A case of corporate structure misuse: White Paper

May 22, 2012 11:30 pm | Updated November 16, 2021 11:33 pm IST - NEW DELHI:

With the government firm on taxing cross-border acquisition deals of the likes of Vodafone through enabling retrospective amendment of the relevant provisions of the Income Tax Act, the Centre, on Monday, highlighted that the buyout of Hutchison's stake in Hutchison-Essar by the British telecom major was an instance of misusing corporate structure to avoid taxes. The White Paper on black money, tabled in the Lok Sabha by Finance Minister Pranab Mukherjee, said: “The Vodafone tax case provides an instance of the misuse of corporate structure for avoiding the payment of taxes.” The paper pointed out that the Hutchison Group sold its entire business operation in India to Vodafone in February, 2007, for a consideration of $11.2 billion and the sale transaction was effected through transfer of a solitary share of a company in Cayman Islands. “In this case, the Hutchison Group had made investments in India from 1992 to 2006 through a number of subsidiaries having ‘separate corporate personality' but which were essentially post box companies based in the Cayman Islands, British Virgin Islands, and Mauritius.” Incidentally, all the three locations are low or no tax jurisdictions. “When the tax authorities requested the accounts of the said company, the answer given was that as per Cayman Islands law, the company was not required to prepare its accounts,” the paper said.

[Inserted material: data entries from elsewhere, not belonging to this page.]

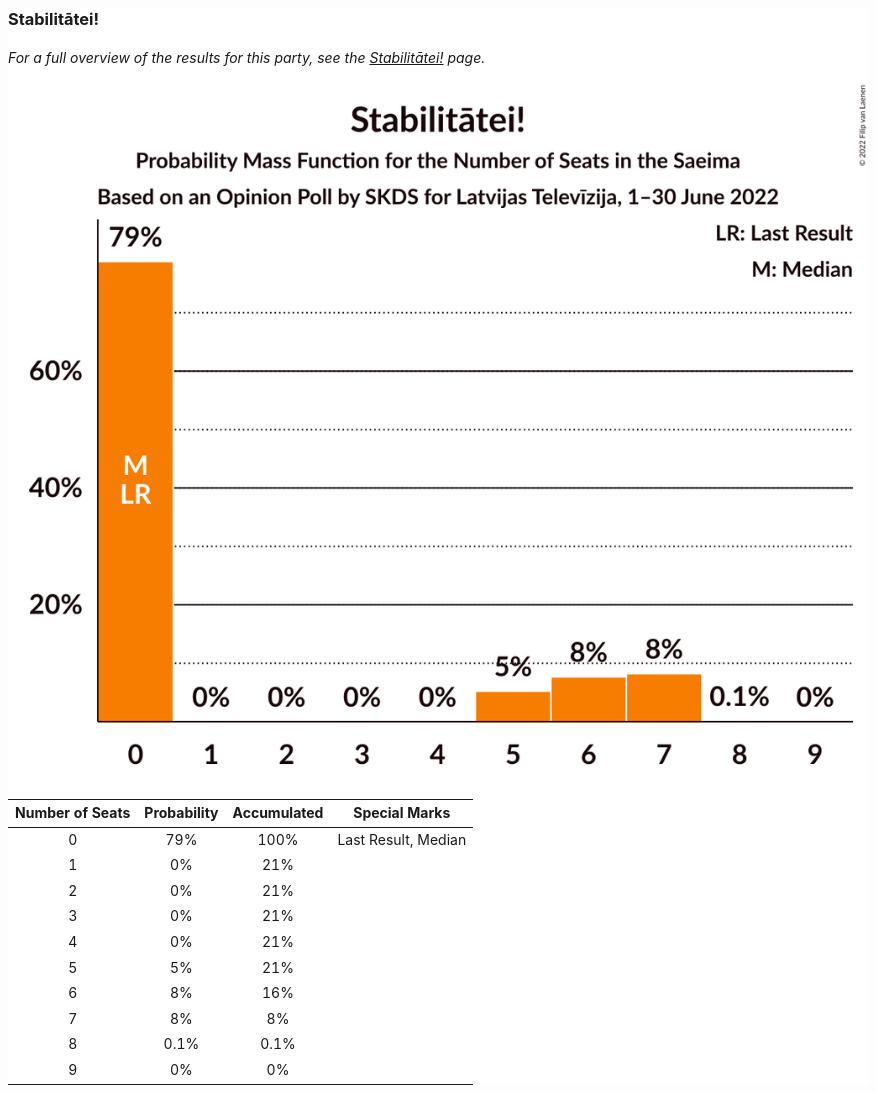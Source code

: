 ### Stabilitātei!

*For a full overview of the results for this party, see the [Stabilitātei!](party-stabilitātei.html) page.*

![Graph with seats probability mass function not yet produced](2022-06-30-SKDS-seats-pmf-stabilitātei.png "Seats Probability Mass Function")

| Number of Seats | Probability | Accumulated | Special Marks |
|:---------------:|:-----------:|:-----------:|:-------------:|
| 0 | 79% | 100% | Last Result, Median |
| 1 | 0% | 21% |  |
| 2 | 0% | 21% |  |
| 3 | 0% | 21% |  |
| 4 | 0% | 21% |  |
| 5 | 5% | 21% |  |
| 6 | 8% | 16% |  |
| 7 | 8% | 8% |  |
| 8 | 0.1% | 0.1% |  |
| 9 | 0% | 0% |  |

The paper noted that although corporate structuring is a legitimate means of bringing together factors of production in a way that would facilitate business and enterprise and help the economy, “an artificial personality can also be created of a corporate entity to conceal the real beneficiaries ... Opaque structuring through creation of multiple entities that own each other and the secrecy granted by certain jurisdictions facilitate such misuse.”